Une nouvelle réglementation européenne ?
“Le faux détachement déstabilise notre système de sécurité sociale”, rappelle le député socialiste Gilles Savary. Selon le rapport 2014 sur l’application des lois de financement de la sécurité sociale de la Cour des comptes, la fraude liée aux 300 000 travailleurs détachés non déclarés (estimation) correspondrait à une perte de recettes sociales de 380 millions d’euros. Cette estimation ne prend pas en compte les travailleurs détachés indûment placés sous ce statut.
Lois et rapports se succèdent pour tenter d’enrayer le fléau multiforme. La directive européenne de 1996, qui définit le droit communautaire en matière de détachement, va être révisée prochainement. En préparation, le CESE a publié en septembre 2015 un rapport sur les travailleurs détachés. Il préconise notamment des vérifications renforcées de l’activité réelle des entreprises dans leur pays d’origine, la limitation des possibilités de détacher un résident dans son propre pays ou la mise en place d’outils informatiques européens. “Aujourd’hui, grâce aux avancées des lois Savary et Macron, à la multiplication des contrôles et aux recommandations du rapport, je ne suis pas sûr que la fraude continue de progresser”, déclare Jean Grosset, le rapporteur.
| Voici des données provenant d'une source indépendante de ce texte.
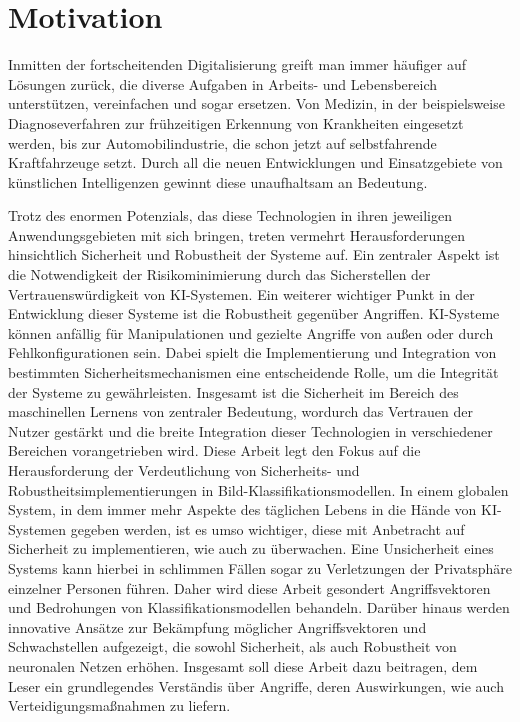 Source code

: \section{Motivation} \label{chpt:Einleitung_Motivation}

Inmitten der fortscheitenden Digitalisierung greift man immer häufiger auf Lösungen zurück, die diverse Aufgaben in Arbeits- und Lebensbereich unterstützen, vereinfachen und sogar ersetzen. Von Medizin, in der beispielsweise Diagnoseverfahren zur frühzeitigen Erkennung von Krankheiten eingesetzt werden, bis zur Automobilindustrie, die schon jetzt auf selbstfahrende Kraftfahrzeuge setzt. Durch all die neuen Entwicklungen und Einsatzgebiete von künstlichen Intelligenzen gewinnt diese unaufhaltsam an Bedeutung.

Trotz des enormen Potenzials, das diese Technologien in ihren jeweiligen Anwendungsgebieten mit sich bringen, treten vermehrt Herausforderungen hinsichtlich Sicherheit und Robustheit der Systeme auf. Ein zentraler Aspekt ist die Notwendigkeit der Risikominimierung durch das Sicherstellen der Vertrauenswürdigkeit von KI-Systemen.
Ein weiterer wichtiger Punkt in der Entwicklung dieser Systeme ist die Robustheit gegenüber Angriffen. KI-Systeme können anfällig für Manipulationen und gezielte Angriffe von außen oder durch Fehlkonfigurationen sein. Dabei spielt die Implementierung und Integration von bestimmten Sicherheitsmechanismen eine entscheidende Rolle, um die Integrität der Systeme zu gewährleisten.
Insgesamt ist die Sicherheit im Bereich des maschinellen Lernens von zentraler Bedeutung, wordurch das Vertrauen der Nutzer gestärkt und die breite Integration dieser Technologien in verschiedener Bereichen vorangetrieben wird.
Diese Arbeit legt den Fokus auf die Herausforderung der Verdeutlichung  von Sicherheits- und Robustheitsimplementierungen in Bild-Klassifikationsmodellen. In einem globalen System, in dem immer mehr Aspekte des täglichen Lebens in die \glqq Hände\grqq{} von KI-Systemen gegeben werden, ist es umso wichtiger, diese mit Anbetracht auf Sicherheit zu implementieren, wie auch zu überwachen. Eine Unsicherheit eines Systems kann hierbei in schlimmen Fällen sogar zu Verletzungen der Privatsphäre einzelner Personen führen. Daher wird diese Arbeit gesondert  Angriffsvektoren und Bedrohungen von Klassifikationsmodellen behandeln.
Darüber hinaus werden innovative Ansätze zur Bekämpfung möglicher Angriffsvektoren und Schwachstellen aufgezeigt, die sowohl Sicherheit, als auch Robustheit von neuronalen Netzen erhöhen. Insgesamt soll diese Arbeit dazu beitragen, dem Leser ein grundlegendes Verständis über Angriffe, deren Auswirkungen, wie auch Verteidigungsmaßnahmen zu liefern. 

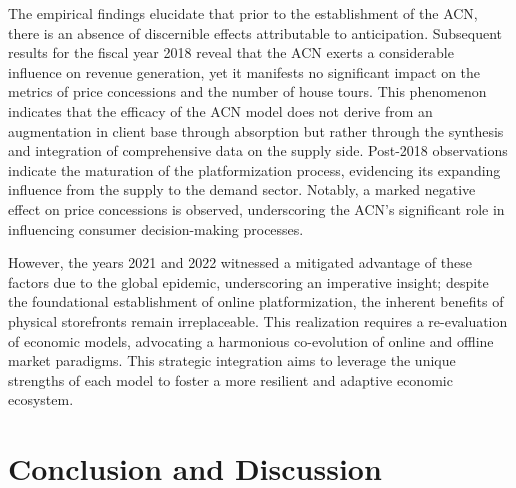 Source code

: \documentclass[12pt]{article}
\begin{document}
The empirical findings elucidate that prior to the establishment of the ACN, there is an absence of discernible effects attributable to anticipation. Subsequent results for the fiscal year 2018 reveal that the ACN exerts a considerable influence on revenue generation, yet it manifests no significant impact on the metrics of price concessions and the number of house tours. This phenomenon indicates that the efficacy of the ACN model does not derive from an augmentation in client base through absorption but rather through the synthesis and integration of comprehensive data on the supply side. Post-2018 observations indicate the maturation of the platformization process, evidencing its expanding influence from the supply to the demand sector. Notably, a marked negative effect on price concessions is observed, underscoring the ACN's significant role in influencing consumer decision-making processes.

However, the years 2021 and 2022 witnessed a mitigated advantage of these factors due to the global epidemic, underscoring an imperative insight; despite the foundational establishment of online platformization, the inherent benefits of physical storefronts remain irreplaceable. This realization requires a re-evaluation of economic models, advocating a harmonious co-evolution of online and offline market paradigms. This strategic integration aims to leverage the unique strengths of each model to foster a more resilient and adaptive economic ecosystem.

\section{Conclusion and Discussion} \label{sec:conclusion}
\end{document}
De façon très globale, le rapport rappelle qu’“à travail égal, salaire égal sur un même poste de travail. Ce principe d’égalité de traitement est celui (…) de la Déclaration universelle des droits de l’homme de 1948. La révision de la directive devrait s’en inspirer et s’appuyer sur l’objectif d’harmonisation sociale”. Pour réguler une fraude massive impliquant concurrence déloyale, scandaleuses conditions de travail et spoliation sociale et fiscale, il serait effectivement souhaitable qu’elle s’en inspire.